Everything in the hymn is
premised in the opening verse which is repeated at the end: I bind unto my
self today /The strong name of the Trinity /By invocation of the same / The
Three in one, and One in Three. The
created order of the universe, from the beginning of the ages to its end,
exists because of the holy reality of the Trinity. In other words, the world
has been in relationship with its maker before us, and will be again after us.

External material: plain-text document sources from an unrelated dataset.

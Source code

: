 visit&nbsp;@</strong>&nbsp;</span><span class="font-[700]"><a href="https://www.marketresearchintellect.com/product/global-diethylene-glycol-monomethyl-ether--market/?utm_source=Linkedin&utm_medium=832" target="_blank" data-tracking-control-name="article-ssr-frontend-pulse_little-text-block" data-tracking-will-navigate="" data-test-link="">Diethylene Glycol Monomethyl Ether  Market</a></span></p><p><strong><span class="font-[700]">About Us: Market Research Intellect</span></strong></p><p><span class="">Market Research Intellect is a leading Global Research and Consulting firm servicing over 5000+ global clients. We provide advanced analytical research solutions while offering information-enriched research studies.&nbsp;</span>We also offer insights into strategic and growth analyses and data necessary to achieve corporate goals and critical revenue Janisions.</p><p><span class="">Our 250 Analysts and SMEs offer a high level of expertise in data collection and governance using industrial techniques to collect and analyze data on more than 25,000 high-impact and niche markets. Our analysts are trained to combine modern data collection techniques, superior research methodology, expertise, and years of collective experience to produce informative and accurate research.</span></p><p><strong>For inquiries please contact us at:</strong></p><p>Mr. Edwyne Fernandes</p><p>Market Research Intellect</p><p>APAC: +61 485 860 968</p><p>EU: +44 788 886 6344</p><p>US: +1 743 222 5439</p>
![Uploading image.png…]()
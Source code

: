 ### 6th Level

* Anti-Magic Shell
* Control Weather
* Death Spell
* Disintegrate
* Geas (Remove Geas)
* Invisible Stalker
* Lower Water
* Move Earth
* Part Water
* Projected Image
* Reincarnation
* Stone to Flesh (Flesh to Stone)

For St Patrick, this knowledge is an enlightenment that gives him both humility
and strength. It enables him to accomplish in the world what he feels called to
do. He too takes up his commission to go out in the name of the Trinity and
take his place in the narrative of God’s creation. His image for this
understanding is of a lorica or a breastplate. He puts it on to give him courage and
protection. The alternate title for
this poem is the Deer’s Cry, which refers to the time St Patrick was
said to have proclaimed these words. On
a perilous journey to Tara, afraid of being attacked by marauding Celts, he
chanted the words with his frightened men. The words acted a protection by
disguising them as a group of deer as they crept across the countryside.

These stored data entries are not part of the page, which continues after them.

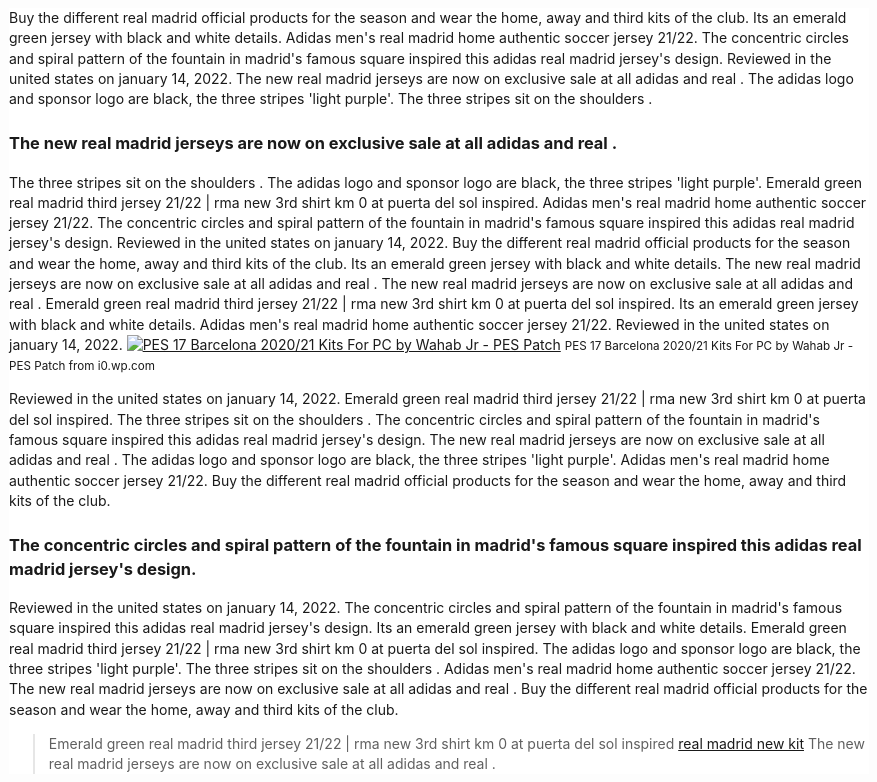 Buy the different real madrid official products for the season and wear the home, away and third kits of the club. Its an emerald green jersey with black and white details. Adidas men&#039;s real madrid home authentic soccer jersey 21/22. The concentric circles and spiral pattern of the fountain in madrid&#039;s famous square inspired this adidas real madrid jersey&#039;s design. Reviewed in the united states on january 14, 2022. The new real madrid jerseys are now on exclusive sale at all adidas and real . The adidas logo and sponsor logo are black, the three stripes &#039;light purple&#039;. The three stripes sit on the shoulders .

### The new real madrid jerseys are now on exclusive sale at all adidas and real .
The three stripes sit on the shoulders . The adidas logo and sponsor logo are black, the three stripes &#039;light purple&#039;. Emerald green real madrid third jersey 21/22 | rma new 3rd shirt km 0 at puerta del sol inspired. Adidas men&#039;s real madrid home authentic soccer jersey 21/22. The concentric circles and spiral pattern of the fountain in madrid&#039;s famous square inspired this adidas real madrid jersey&#039;s design. Reviewed in the united states on january 14, 2022. Buy the different real madrid official products for the season and wear the home, away and third kits of the club. Its an emerald green jersey with black and white details. The new real madrid jerseys are now on exclusive sale at all adidas and real .
The new real madrid jerseys are now on exclusive sale at all adidas and real . Emerald green real madrid third jersey 21/22 | rma new 3rd shirt km 0 at puerta del sol inspired. Its an emerald green jersey with black and white details. Adidas men&#039;s real madrid home authentic soccer jersey 21/22. Reviewed in the united states on january 14, 2022.
[![PES 17 Barcelona 2020/21 Kits For PC by Wahab Jr - PES Patch](https://i0.wp.com/www.pes-patch.com/wp-content/uploads/2019/11/Barcelona-2021-Kits-PES2017.jpg "PES 17 Barcelona 2020/21 Kits For PC by Wahab Jr - PES Patch")](https://i0.wp.com/www.pes-patch.com/wp-content/uploads/2019/11/Barcelona-2021-Kits-PES2017.jpg)
<small>PES 17 Barcelona 2020/21 Kits For PC by Wahab Jr - PES Patch from i0.wp.com</small>

Reviewed in the united states on january 14, 2022. Emerald green real madrid third jersey 21/22 | rma new 3rd shirt km 0 at puerta del sol inspired. The three stripes sit on the shoulders . The concentric circles and spiral pattern of the fountain in madrid&#039;s famous square inspired this adidas real madrid jersey&#039;s design. The new real madrid jerseys are now on exclusive sale at all adidas and real . The adidas logo and sponsor logo are black, the three stripes &#039;light purple&#039;. Adidas men&#039;s real madrid home authentic soccer jersey 21/22. Buy the different real madrid official products for the season and wear the home, away and third kits of the club.

### The concentric circles and spiral pattern of the fountain in madrid&#039;s famous square inspired this adidas real madrid jersey&#039;s design.
Reviewed in the united states on january 14, 2022. The concentric circles and spiral pattern of the fountain in madrid&#039;s famous square inspired this adidas real madrid jersey&#039;s design. Its an emerald green jersey with black and white details. Emerald green real madrid third jersey 21/22 | rma new 3rd shirt km 0 at puerta del sol inspired. The adidas logo and sponsor logo are black, the three stripes &#039;light purple&#039;. The three stripes sit on the shoulders . Adidas men&#039;s real madrid home authentic soccer jersey 21/22. The new real madrid jerseys are now on exclusive sale at all adidas and real . Buy the different real madrid official products for the season and wear the home, away and third kits of the club.

> Emerald green real madrid third jersey 21/22 | rma new 3rd shirt km 0 at puerta del sol inspired [real madrid new kit](https://yunbelmonte.blogspot.com/2022/01/real-madrid-new-kit-barcelona-unveil.html) The new real madrid jerseys are now on exclusive sale at all adidas and real .
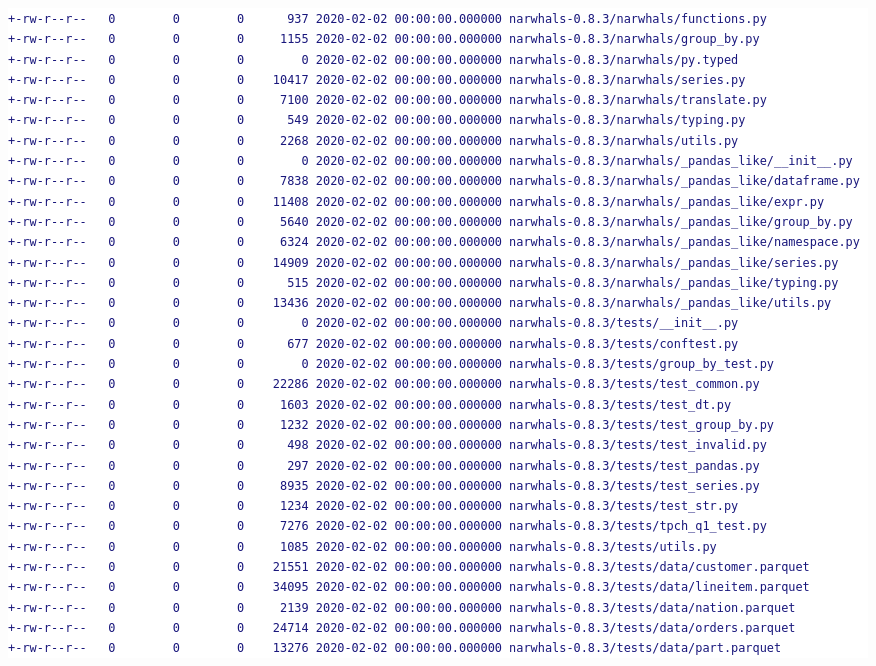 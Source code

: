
 ```diff
+-rw-r--r--   0        0        0      937 2020-02-02 00:00:00.000000 narwhals-0.8.3/narwhals/functions.py
+-rw-r--r--   0        0        0     1155 2020-02-02 00:00:00.000000 narwhals-0.8.3/narwhals/group_by.py
+-rw-r--r--   0        0        0        0 2020-02-02 00:00:00.000000 narwhals-0.8.3/narwhals/py.typed
+-rw-r--r--   0        0        0    10417 2020-02-02 00:00:00.000000 narwhals-0.8.3/narwhals/series.py
+-rw-r--r--   0        0        0     7100 2020-02-02 00:00:00.000000 narwhals-0.8.3/narwhals/translate.py
+-rw-r--r--   0        0        0      549 2020-02-02 00:00:00.000000 narwhals-0.8.3/narwhals/typing.py
+-rw-r--r--   0        0        0     2268 2020-02-02 00:00:00.000000 narwhals-0.8.3/narwhals/utils.py
+-rw-r--r--   0        0        0        0 2020-02-02 00:00:00.000000 narwhals-0.8.3/narwhals/_pandas_like/__init__.py
+-rw-r--r--   0        0        0     7838 2020-02-02 00:00:00.000000 narwhals-0.8.3/narwhals/_pandas_like/dataframe.py
+-rw-r--r--   0        0        0    11408 2020-02-02 00:00:00.000000 narwhals-0.8.3/narwhals/_pandas_like/expr.py
+-rw-r--r--   0        0        0     5640 2020-02-02 00:00:00.000000 narwhals-0.8.3/narwhals/_pandas_like/group_by.py
+-rw-r--r--   0        0        0     6324 2020-02-02 00:00:00.000000 narwhals-0.8.3/narwhals/_pandas_like/namespace.py
+-rw-r--r--   0        0        0    14909 2020-02-02 00:00:00.000000 narwhals-0.8.3/narwhals/_pandas_like/series.py
+-rw-r--r--   0        0        0      515 2020-02-02 00:00:00.000000 narwhals-0.8.3/narwhals/_pandas_like/typing.py
+-rw-r--r--   0        0        0    13436 2020-02-02 00:00:00.000000 narwhals-0.8.3/narwhals/_pandas_like/utils.py
+-rw-r--r--   0        0        0        0 2020-02-02 00:00:00.000000 narwhals-0.8.3/tests/__init__.py
+-rw-r--r--   0        0        0      677 2020-02-02 00:00:00.000000 narwhals-0.8.3/tests/conftest.py
+-rw-r--r--   0        0        0        0 2020-02-02 00:00:00.000000 narwhals-0.8.3/tests/group_by_test.py
+-rw-r--r--   0        0        0    22286 2020-02-02 00:00:00.000000 narwhals-0.8.3/tests/test_common.py
+-rw-r--r--   0        0        0     1603 2020-02-02 00:00:00.000000 narwhals-0.8.3/tests/test_dt.py
+-rw-r--r--   0        0        0     1232 2020-02-02 00:00:00.000000 narwhals-0.8.3/tests/test_group_by.py
+-rw-r--r--   0        0        0      498 2020-02-02 00:00:00.000000 narwhals-0.8.3/tests/test_invalid.py
+-rw-r--r--   0        0        0      297 2020-02-02 00:00:00.000000 narwhals-0.8.3/tests/test_pandas.py
+-rw-r--r--   0        0        0     8935 2020-02-02 00:00:00.000000 narwhals-0.8.3/tests/test_series.py
+-rw-r--r--   0        0        0     1234 2020-02-02 00:00:00.000000 narwhals-0.8.3/tests/test_str.py
+-rw-r--r--   0        0        0     7276 2020-02-02 00:00:00.000000 narwhals-0.8.3/tests/tpch_q1_test.py
+-rw-r--r--   0        0        0     1085 2020-02-02 00:00:00.000000 narwhals-0.8.3/tests/utils.py
+-rw-r--r--   0        0        0    21551 2020-02-02 00:00:00.000000 narwhals-0.8.3/tests/data/customer.parquet
+-rw-r--r--   0        0        0    34095 2020-02-02 00:00:00.000000 narwhals-0.8.3/tests/data/lineitem.parquet
+-rw-r--r--   0        0        0     2139 2020-02-02 00:00:00.000000 narwhals-0.8.3/tests/data/nation.parquet
+-rw-r--r--   0        0        0    24714 2020-02-02 00:00:00.000000 narwhals-0.8.3/tests/data/orders.parquet
+-rw-r--r--   0        0        0    13276 2020-02-02 00:00:00.000000 narwhals-0.8.3/tests/data/part.parquet
```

Draws us in to comtemplation
In order for this relational
aspect of the Trinity to work, there has to be a sense of spaciousness. And so for us, there has to be times for
solitude, for contemplation, meditation.
And in these times of letting go, we can face ourselves as we truly are
known before God. This understanding of life in God is, at least in part, is
coming to the early Celtic Christians from the aestheticism of the Desert
Mothers and Fathers of the East. As our
poet Marbhan found, by leaving behind the complications and demands of
political life for an even more challenging one - as hermit or in a monastic
community he has been enabled to enter more deeply close communion with
God. In our own lives today, either
short periods of meditation each day, or periodic days of retreat can allow us
to go deeper into ourselves. There too,
we can see the false Gods we have created: hang-ups about money, fear of
growing old, the power of fear itself.
It’s during this time of withdrawal that we can be more open to God’s
call in our lives.
Calls us on journey
In our reading this morning,
Jesus is bidding his disciples to go forth.

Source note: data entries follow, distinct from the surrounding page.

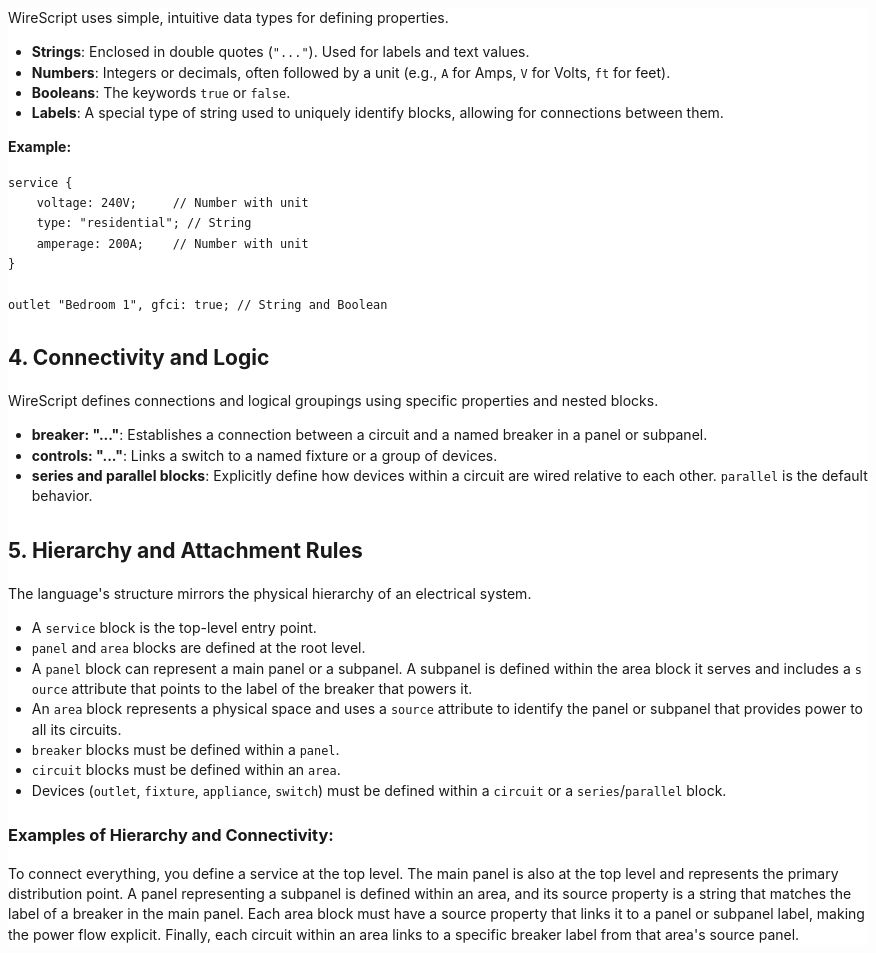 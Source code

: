 WireScript uses simple, intuitive data types for defining properties.

- **Strings**: Enclosed in double quotes (`"..."`). Used for labels and text values.
- **Numbers**: Integers or decimals, often followed by a unit (e.g., `A` for Amps, `V` for Volts, `ft` for feet).
- **Booleans**: The keywords `true` or `false`.
- **Labels**: A special type of string used to uniquely identify blocks, allowing for connections between them.

**Example:**

```wirescript
service {
    voltage: 240V;     // Number with unit
    type: "residential"; // String
    amperage: 200A;    // Number with unit
}

outlet "Bedroom 1", gfci: true; // String and Boolean
```

## 4. Connectivity and Logic

WireScript defines connections and logical groupings using specific properties and nested blocks.

- **breaker: "..."**: Establishes a connection between a circuit and a named breaker in a panel or subpanel.
- **controls: "..."**: Links a switch to a named fixture or a group of devices.
- **series and parallel blocks**: Explicitly define how devices within a circuit are wired relative to each other.
  `parallel` is the default behavior.

## 5. Hierarchy and Attachment Rules

The language's structure mirrors the physical hierarchy of an electrical system.

- A `service` block is the top-level entry point.
- `panel` and `area` blocks are defined at the root level.
- A `panel` block can represent a main panel or a subpanel. A subpanel is defined within the area block it serves and
  includes a `source` attribute that points to the label of the breaker that powers it.
- An `area` block represents a physical space and uses a `source` attribute to identify the panel or subpanel that
  provides power to all its circuits.
- `breaker` blocks must be defined within a `panel`.
- `circuit` blocks must be defined within an `area`.
- Devices (`outlet`, `fixture`, `appliance`, `switch`) must be defined within a `circuit` or a `series`/`parallel`
  block.

### Examples of Hierarchy and Connectivity:

To connect everything, you define a service at the top level. The main panel is also at the top level and represents the
primary distribution point. A panel representing a subpanel is defined within an area, and its source property is a
string that matches the label of a breaker in the main panel. Each area block must have a source property that links it
to a panel or subpanel label, making the power flow explicit. Finally, each circuit within an area links to a specific
breaker label from that area's source panel.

He hands them the mystery of the Trinity and asks them to build
communities in his name. They are called to journey on.
Celtic Christians had a firm
belief in life lived as journey in the name of Christ. The idea of pilgrimage, or peregrinatio,
a journey undertaken expressly to deepen ones experience of God in the world,
reveals how they understood that we are not called simply to make our lives as
comfortable as possible. Like these
first disciples, as committed Christians we are called to move on. Whether, as
in Columcille’s case who founded Iona, we have penance to do for some wrong
doing, which for him turned out to be his gift. Or like Columbanus who founded
Gubbio in Italy, is a call to spread the faith. Or simply, in an ordinary way, to move on in terms of deepening
our own selves in our faith community, stretch our thinking, help bring about a
little more good into the world - we are called to journey. No matter how we
experience the call - we must remember that we are a pilgrim people. One thing we learn for certain in life is
that change happens. And the wisdom and
guidance, the open text of the Trinity helps us through, helps us negotiate
this change.
John O’Donohue, who has
written about Celtic Christianity, tells us that in the Gaelic language, there
is no single word for ‘hello’ or ‘goodbye’ - it’s always something like: God be
with you, or God bless you. And here,
at the end of Matthew’s gospel, when Jesus says: I am with you until the end
of the age, he too is pointedly not saying goodbye to the disciples, but I
bless you, I bless you in the strong name of the Trinity.